*SUPPLIED RECORDS*.
::::

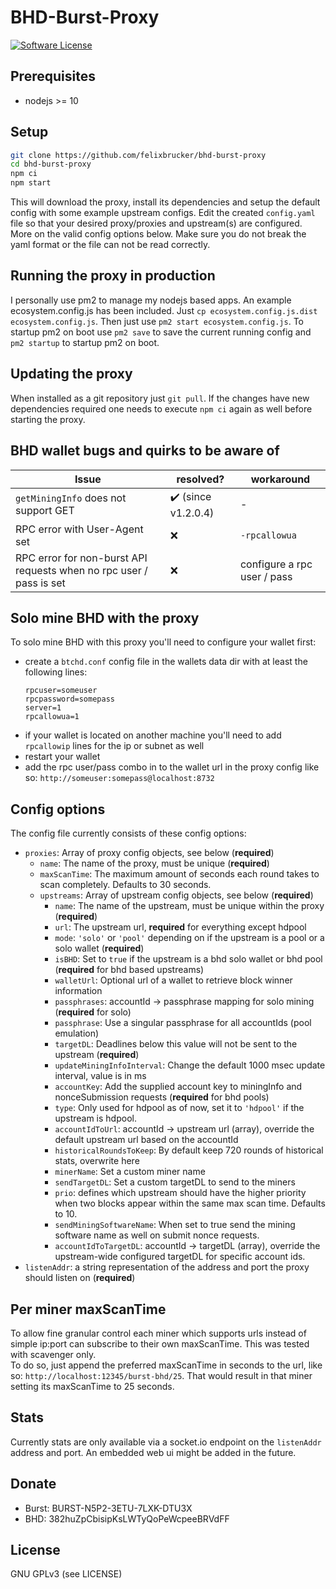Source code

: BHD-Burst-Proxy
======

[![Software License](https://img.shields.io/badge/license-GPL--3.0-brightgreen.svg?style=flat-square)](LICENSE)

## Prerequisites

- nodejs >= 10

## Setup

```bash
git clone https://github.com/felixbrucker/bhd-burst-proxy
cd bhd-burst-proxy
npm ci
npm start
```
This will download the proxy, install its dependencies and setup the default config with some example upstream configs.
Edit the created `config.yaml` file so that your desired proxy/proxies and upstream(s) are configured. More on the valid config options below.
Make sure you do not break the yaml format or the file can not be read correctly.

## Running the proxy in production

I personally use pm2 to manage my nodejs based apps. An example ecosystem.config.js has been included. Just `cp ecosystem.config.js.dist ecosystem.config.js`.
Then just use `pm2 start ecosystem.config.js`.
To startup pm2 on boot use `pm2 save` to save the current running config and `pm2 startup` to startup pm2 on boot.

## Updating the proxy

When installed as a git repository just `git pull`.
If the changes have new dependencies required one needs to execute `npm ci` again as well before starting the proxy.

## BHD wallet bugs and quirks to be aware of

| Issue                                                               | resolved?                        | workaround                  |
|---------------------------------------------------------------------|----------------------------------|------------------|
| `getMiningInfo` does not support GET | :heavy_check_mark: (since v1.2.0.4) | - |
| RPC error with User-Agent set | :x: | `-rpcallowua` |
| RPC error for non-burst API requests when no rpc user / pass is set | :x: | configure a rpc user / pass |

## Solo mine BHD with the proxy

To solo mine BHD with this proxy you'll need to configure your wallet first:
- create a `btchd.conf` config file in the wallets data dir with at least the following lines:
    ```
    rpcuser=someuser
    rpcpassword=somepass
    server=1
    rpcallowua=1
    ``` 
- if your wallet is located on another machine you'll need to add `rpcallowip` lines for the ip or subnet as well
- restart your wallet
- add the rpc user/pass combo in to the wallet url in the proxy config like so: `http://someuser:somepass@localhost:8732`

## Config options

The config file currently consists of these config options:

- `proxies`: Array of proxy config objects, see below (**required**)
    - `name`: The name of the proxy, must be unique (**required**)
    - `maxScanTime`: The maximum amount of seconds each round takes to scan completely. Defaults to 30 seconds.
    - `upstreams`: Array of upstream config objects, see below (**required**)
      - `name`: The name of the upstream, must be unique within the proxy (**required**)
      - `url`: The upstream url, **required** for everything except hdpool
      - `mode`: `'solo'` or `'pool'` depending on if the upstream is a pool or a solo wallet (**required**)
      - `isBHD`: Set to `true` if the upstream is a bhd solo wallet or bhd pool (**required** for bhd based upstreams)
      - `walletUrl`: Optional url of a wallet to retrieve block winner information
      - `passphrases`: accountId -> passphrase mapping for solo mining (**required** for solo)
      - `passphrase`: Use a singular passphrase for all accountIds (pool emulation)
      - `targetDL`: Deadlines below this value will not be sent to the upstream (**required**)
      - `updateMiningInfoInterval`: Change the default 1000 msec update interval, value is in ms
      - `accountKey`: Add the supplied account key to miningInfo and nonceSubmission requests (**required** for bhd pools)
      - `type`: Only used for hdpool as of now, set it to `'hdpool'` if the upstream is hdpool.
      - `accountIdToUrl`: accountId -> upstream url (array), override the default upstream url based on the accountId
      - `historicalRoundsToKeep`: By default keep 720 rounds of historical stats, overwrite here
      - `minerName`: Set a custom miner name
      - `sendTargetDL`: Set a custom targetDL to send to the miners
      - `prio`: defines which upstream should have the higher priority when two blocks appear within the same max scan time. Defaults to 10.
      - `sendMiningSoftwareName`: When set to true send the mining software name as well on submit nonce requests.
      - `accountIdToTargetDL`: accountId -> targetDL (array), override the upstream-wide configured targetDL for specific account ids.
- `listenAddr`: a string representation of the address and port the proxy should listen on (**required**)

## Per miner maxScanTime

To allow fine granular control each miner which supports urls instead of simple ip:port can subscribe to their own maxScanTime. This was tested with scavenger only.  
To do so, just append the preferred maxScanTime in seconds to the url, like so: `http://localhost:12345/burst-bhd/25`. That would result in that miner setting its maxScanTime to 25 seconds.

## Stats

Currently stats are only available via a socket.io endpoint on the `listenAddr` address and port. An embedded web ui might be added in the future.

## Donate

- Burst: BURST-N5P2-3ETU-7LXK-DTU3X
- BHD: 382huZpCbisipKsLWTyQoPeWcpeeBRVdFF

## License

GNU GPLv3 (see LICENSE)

::::

*YOUR GOAL*. Across the records above, return every line that contains the word "Defaults".

*RESPONSE BOX*.
    - `maxScanTime`: The maximum amount of seconds each round takes to scan completely. Defaults to 30 seconds.
      - `prio`: defines which upstream should have the higher priority when two blocks appear within the same max scan time. Defaults to 10.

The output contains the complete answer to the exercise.